Looking less ‘great’ and slightly more like they’d been on the wrong side of a particularly rough bullfight, the ever bedraggled Black Rebel Motorcycle Club suffered badly due to sound issues. They’re a band who need fuzz on their PA and feedback through their speakers, but when it comes at the expense of any sort of vocal definition, then señor, you’ve got problems.
Eventually, they got it all sorted, just in time for a scuzzy trek through the proggy excesses of American X. A song with a guitar solo so long that Robert Been had to lean against the front stage half way through it to give himself some respite. However its epic nature did set the scene perfectly for what was to come next.
Muse. Muse walked off with Benicassim without breaking a sweat, which is not an easy thing to do in a part of the world where even a spot of light origami causes buckets of perspiration.
As boring and predictable and on message as it is to say it, the Muse live experience really is something else. Like that they made every single memory of the festival pale into insignificance.
Be it the graphics of Knights Of Cydonia coming at you from either side of the stage like broken bottles in an East End pub brawl while the guitars pummel you front dead-centre, or the Prince bathing in the Sea Of Tranquility liquid funk of Supermassive Black Hole, or especially the crowd uniting, make the earth shift on its axis stomping, frenzied singalong of Time Is Running Out, Muse were an operatic, grandiose, monumental thing; retina scorching, brain scrambling, ear destroying.
An hour and a half later when they down weapons and wander off the murmurings go something like: “Did you see that?! Did you see that?!?” and “Bugger me, the drummer is wearing skinny green trousers…”
So it came to UNKLE to try and top that.
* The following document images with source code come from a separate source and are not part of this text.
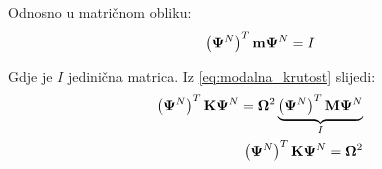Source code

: Odnosno u matričnom obliku:
\begin{equation}\label{eq:relacija_normirani_matricno}
    \left(\mathbf{\Psi}^N\right)^T\mathbf{m}\mathbf{\Psi}^N=I
\end{equation}

Gdje je $I$ jedinična matrica. Iz \eqref{eq:modalna_krutost} slijedi:
\begin{equation}
    \begin{split}
        \left(\mathbf{\Psi}^N\right)^T\mathbf{K}\mathbf{\Psi}^N=\mathbf{\Omega}^2\underbrace{\left(\mathbf{\Psi}^N\right)^T\mathbf{M}\mathbf{\Psi}^N}_{\text{$I$}} \notag\\
        \left(\mathbf{\Psi}^N\right)^T\mathbf{K}\mathbf{\Psi}^N=\mathbf{\Omega}^2\label{eq:normirana_krutost}
    \end{split}
\end{equation}


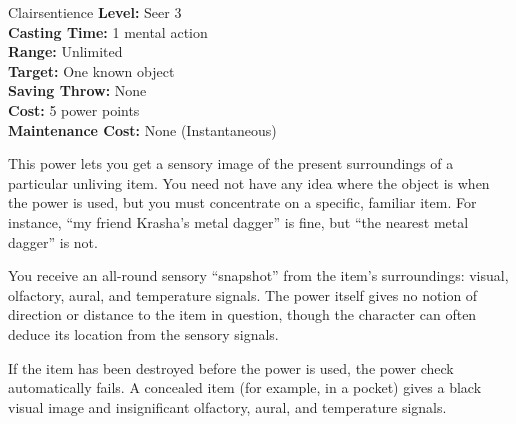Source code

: {Clairsentience}
{
	\textbf{Level:}
	Seer 3\\
	\textbf{Casting Time:}
	1 mental action\\
	\textbf{Range:}
	Unlimited\\
	\textbf{Target:}
	One known object\\
	\textbf{Saving Throw:}
	None\\
	\textbf{Cost:}
	5 power points\\
	\textbf{Maintenance Cost:}
	None (Instantaneous)\\
}
{
	This power lets you get a sensory image of the present surroundings of a particular unliving item. You need not have any idea where the object is when the power is used, but you must concentrate on a specific, familiar item. For instance, ``my friend Krasha's metal dagger'' is fine, but ``the nearest metal dagger'' is not.

	You receive an all-round sensory ``snapshot'' from the item's surroundings: visual, olfactory, aural, and temperature signals. The power itself gives no notion of direction or distance to the item in question, though the character can often deduce its location from the sensory signals.

	If the item has been destroyed before the power is used, the power check automatically fails. A concealed item (for example, in a pocket) gives a black visual image and insignificant olfactory, aural, and temperature signals.
}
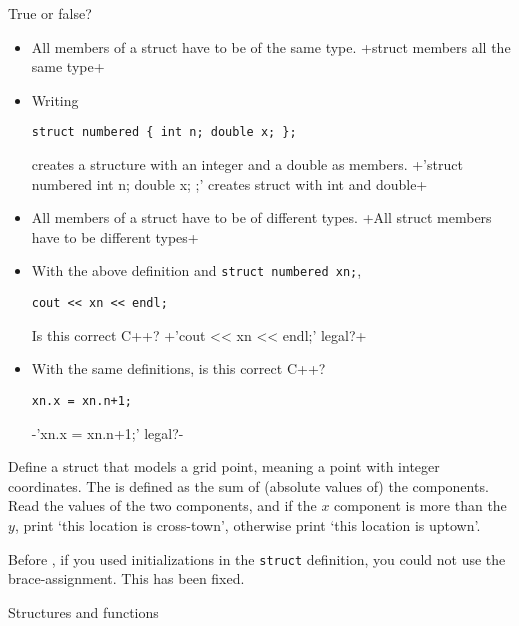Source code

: \begin{review}
  \label{rev:struct-def}
  True or false?

  \footnotesize
  \begin{itemize}
  \item All members of a struct have to be of the same type.
    \slackpollTF+struct members all the same type+
  \item Writing
\begin{lstlisting}
struct numbered { int n; double x; };
\end{lstlisting}
creates a structure with an integer and a double as members.
\slackpollTF+'struct numbered { int n; double x; };' creates struct with int and double+
\item All members of a struct have to be of different types.
  \slackpollTF+All struct members have to be different types+
\item With the above definition and \lstinline$struct numbered xn;$,
\begin{lstlisting}
cout << xn << endl;
\end{lstlisting}
Is this correct C++?
\slackpollTF+'cout << xn << endl;' legal?+
\item With the same definitions, is this correct C++?
\begin{lstlisting}
xn.x = xn.n+1;
\end{lstlisting}
\slackpollTF-'xn.x = xn.n+1;' legal?-
  \end{itemize}
\end{review}

\begin{exercise}
  \label{ex:gridstruct}
  Define a struct  that models a grid point,
  meaning a point with integer coordinates.
  The  is defined
  as the sum of (absolute values of) the components.
  Read the values of the two components, and
  if the $x$ component is more than the $y$,
  print `this location is cross-town',
  otherwise print `this location is uptown'.
\end{exercise}

\begin{remark}
  Before ,
  if you used initializations in the \lstinline$struct$ definition,
  you could not use the brace-assignment. This has been fixed.
\end{remark}

 {Structures and functions}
And they, uh, didn’t. Ninety percent of the crowd hadn’t moved, but that was probably more to do with the fact they were trying to get synapses firing in vaguely the right direction after what had just occured than any great desire to hear Lavelle’s mob.
So Benicassim ends, with a bang followed by a whimper, but absolutely no mention of mud, wellies or ponchos. Sun, sea, sand and music. That’s always been a pretty heady combination and will most likely always continue to be. So pero tengo el burro mi amigos, and we’ll see you on the beach next year…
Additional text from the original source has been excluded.